#### GOAL OF THE EXERCISE:
Print verbatim every line starting at the one that contains "Coin | Price |" and ending at the final line of the records; include both endpoints.
[DATA FOR THIS TASK Boundary: Start]
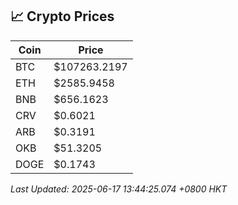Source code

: ## 📈 Crypto Prices

| Coin | Price |
| ---- | ----- |
| BTC | $107263.2197 |
| ETH | $2585.9458 |
| BNB | $656.1623 |
| CRV | $0.6021 |
| ARB | $0.3191 |
| OKB | $51.3205 |
| DOGE | $0.1743 |

_Last Updated: 2025-06-17 13:44:25.074 +0800 HKT_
[DATA FOR THIS TASK Boundary: End]
#### EXERCISE SOLUTION:
| Coin | Price |
| ---- | ----- |
| BTC | $107263.2197 |
| ETH | $2585.9458 |
| BNB | $656.1623 |
| CRV | $0.6021 |
| ARB | $0.3191 |
| OKB | $51.3205 |
| DOGE | $0.1743 |

_Last Updated: 2025-06-17 13:44:25.074 +0800 HKT_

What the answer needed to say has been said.